(Stored records)
▬▬▬

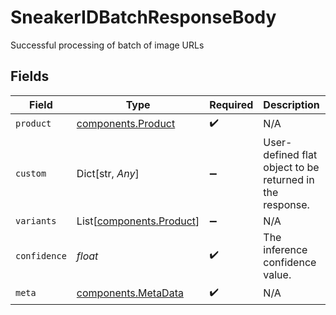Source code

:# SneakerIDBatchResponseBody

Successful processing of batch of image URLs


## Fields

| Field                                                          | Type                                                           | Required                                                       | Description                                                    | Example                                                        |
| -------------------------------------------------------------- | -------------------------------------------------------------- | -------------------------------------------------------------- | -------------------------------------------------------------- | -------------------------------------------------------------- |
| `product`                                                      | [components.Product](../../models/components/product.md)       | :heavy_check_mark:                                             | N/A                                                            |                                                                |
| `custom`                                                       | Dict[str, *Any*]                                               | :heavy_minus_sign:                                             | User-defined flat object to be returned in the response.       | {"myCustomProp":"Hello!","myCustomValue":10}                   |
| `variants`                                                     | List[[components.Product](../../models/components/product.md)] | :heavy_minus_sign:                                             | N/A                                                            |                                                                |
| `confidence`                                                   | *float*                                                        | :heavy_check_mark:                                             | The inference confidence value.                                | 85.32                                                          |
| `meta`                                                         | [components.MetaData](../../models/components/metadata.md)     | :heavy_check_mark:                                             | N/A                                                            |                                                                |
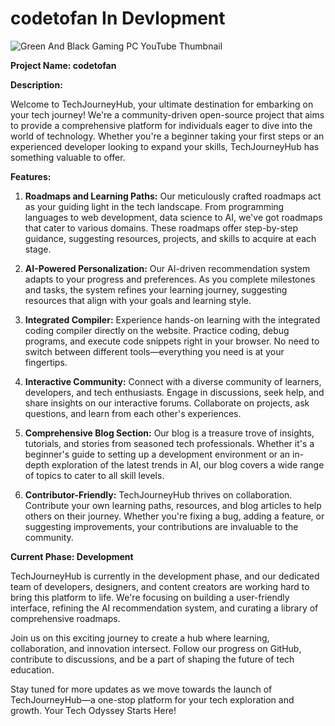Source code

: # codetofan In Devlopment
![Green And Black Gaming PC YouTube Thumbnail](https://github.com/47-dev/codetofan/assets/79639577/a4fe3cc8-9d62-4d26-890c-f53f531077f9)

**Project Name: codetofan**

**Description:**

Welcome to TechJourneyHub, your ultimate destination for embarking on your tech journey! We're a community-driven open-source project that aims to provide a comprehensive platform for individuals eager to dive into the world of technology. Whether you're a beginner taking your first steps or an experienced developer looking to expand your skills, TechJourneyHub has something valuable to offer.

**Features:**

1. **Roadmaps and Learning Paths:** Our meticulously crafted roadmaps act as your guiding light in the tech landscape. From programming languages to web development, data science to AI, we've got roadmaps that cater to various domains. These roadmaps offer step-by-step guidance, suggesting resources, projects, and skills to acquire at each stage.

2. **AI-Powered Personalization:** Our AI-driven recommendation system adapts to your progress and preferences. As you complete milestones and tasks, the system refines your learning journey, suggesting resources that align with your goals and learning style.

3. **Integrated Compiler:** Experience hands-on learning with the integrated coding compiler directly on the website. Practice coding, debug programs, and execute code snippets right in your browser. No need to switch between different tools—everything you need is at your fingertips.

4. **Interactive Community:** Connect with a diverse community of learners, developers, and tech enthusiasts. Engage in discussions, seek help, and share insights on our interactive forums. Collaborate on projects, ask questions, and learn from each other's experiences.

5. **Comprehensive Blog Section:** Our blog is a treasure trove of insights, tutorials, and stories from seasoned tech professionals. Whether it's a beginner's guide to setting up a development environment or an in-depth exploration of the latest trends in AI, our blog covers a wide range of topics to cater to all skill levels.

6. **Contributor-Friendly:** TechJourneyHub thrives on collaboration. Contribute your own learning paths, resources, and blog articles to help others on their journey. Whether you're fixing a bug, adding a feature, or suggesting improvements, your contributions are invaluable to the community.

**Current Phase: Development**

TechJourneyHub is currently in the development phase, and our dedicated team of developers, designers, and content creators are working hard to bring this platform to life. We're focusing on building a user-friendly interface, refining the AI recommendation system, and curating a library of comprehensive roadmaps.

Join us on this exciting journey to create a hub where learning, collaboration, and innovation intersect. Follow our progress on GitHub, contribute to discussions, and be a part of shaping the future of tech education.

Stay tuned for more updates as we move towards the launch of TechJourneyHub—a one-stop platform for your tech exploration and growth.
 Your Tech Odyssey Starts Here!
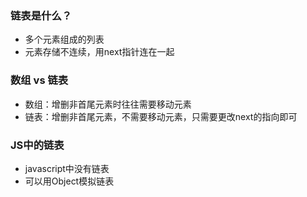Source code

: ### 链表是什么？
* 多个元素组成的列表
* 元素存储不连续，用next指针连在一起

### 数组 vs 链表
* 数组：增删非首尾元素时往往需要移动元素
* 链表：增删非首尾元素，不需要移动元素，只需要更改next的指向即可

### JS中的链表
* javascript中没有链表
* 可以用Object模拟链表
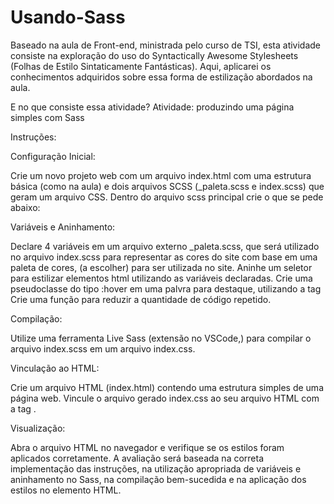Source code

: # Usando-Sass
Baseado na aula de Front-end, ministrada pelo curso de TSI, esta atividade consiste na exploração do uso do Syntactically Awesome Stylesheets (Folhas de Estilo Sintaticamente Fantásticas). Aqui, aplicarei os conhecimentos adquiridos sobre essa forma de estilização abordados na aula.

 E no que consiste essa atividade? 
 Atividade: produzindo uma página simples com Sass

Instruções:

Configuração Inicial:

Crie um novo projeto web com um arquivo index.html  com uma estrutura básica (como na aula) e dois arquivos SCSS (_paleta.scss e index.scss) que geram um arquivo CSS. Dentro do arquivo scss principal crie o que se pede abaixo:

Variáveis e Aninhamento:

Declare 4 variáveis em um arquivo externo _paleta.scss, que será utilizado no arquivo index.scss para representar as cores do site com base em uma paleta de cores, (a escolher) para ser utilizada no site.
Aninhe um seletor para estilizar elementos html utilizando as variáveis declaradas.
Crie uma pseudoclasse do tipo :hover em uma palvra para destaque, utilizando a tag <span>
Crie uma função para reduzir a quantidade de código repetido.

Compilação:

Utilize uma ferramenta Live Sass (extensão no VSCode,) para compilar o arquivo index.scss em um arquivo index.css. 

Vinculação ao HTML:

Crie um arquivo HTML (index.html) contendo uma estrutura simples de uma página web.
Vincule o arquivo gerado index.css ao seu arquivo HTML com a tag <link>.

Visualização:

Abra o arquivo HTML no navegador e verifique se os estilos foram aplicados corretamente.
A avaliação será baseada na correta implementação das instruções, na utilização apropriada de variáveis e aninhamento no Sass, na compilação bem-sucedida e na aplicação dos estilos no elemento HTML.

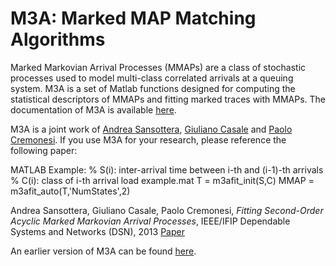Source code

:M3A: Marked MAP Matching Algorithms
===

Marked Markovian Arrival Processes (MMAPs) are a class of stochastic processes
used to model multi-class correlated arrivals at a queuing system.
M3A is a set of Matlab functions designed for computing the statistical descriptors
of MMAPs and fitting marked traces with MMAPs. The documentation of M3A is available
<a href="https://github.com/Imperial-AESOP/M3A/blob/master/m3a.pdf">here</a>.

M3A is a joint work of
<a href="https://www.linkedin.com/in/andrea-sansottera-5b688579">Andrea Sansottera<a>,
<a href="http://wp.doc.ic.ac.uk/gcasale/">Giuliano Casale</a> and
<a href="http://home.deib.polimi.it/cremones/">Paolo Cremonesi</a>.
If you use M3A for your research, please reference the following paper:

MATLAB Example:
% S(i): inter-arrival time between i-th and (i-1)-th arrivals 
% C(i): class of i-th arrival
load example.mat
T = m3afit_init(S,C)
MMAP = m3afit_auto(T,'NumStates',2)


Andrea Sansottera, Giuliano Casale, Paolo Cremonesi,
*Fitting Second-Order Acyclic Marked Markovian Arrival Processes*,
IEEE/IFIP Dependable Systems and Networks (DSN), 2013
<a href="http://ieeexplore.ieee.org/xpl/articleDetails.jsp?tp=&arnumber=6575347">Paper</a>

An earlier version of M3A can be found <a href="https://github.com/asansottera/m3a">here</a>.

▬▬▬

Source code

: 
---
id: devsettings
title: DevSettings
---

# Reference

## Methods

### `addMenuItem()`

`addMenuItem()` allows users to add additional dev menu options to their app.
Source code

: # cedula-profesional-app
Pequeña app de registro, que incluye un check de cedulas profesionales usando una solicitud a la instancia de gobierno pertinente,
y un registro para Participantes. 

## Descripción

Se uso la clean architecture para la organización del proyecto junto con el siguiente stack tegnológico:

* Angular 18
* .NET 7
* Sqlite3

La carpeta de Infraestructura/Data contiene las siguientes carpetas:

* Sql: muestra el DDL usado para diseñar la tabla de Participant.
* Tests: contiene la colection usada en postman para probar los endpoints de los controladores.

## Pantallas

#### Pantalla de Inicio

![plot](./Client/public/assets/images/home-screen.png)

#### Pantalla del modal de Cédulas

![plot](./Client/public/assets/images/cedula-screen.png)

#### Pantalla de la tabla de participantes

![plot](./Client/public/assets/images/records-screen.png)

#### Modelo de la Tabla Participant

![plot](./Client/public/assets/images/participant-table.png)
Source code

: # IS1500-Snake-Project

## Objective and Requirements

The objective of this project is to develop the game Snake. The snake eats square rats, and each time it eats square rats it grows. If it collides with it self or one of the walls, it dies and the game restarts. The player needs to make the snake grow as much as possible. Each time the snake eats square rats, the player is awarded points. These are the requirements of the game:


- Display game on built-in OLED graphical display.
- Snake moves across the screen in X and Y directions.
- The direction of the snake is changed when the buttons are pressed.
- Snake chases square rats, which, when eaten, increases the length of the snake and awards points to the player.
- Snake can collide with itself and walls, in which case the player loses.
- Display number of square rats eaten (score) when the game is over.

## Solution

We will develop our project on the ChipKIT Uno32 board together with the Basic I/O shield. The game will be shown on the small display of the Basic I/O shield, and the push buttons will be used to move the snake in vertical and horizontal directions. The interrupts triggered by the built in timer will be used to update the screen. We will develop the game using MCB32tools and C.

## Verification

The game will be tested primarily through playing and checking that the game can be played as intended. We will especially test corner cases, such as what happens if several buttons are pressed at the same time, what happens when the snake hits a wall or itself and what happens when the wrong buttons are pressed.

▬▬▬

> **Work task**:
Every line in the records above that contains the word "index" should be copied out.

> **Expected output**:
Crie um novo projeto web com um arquivo index.html  com uma estrutura básica (como na aula) e dois arquivos SCSS (_paleta.scss e index.scss) que geram um arquivo CSS. Dentro do arquivo scss principal crie o que se pede abaixo:
Declare 4 variáveis em um arquivo externo _paleta.scss, que será utilizado no arquivo index.scss para representar as cores do site com base em uma paleta de cores, (a escolher) para ser utilizada no site.
Utilize uma ferramenta Live Sass (extensão no VSCode,) para compilar o arquivo index.scss em um arquivo index.css. 
Crie um arquivo HTML (index.html) contendo uma estrutura simples de uma página web.
Vincule o arquivo gerado index.css ao seu arquivo HTML com a tag <link>.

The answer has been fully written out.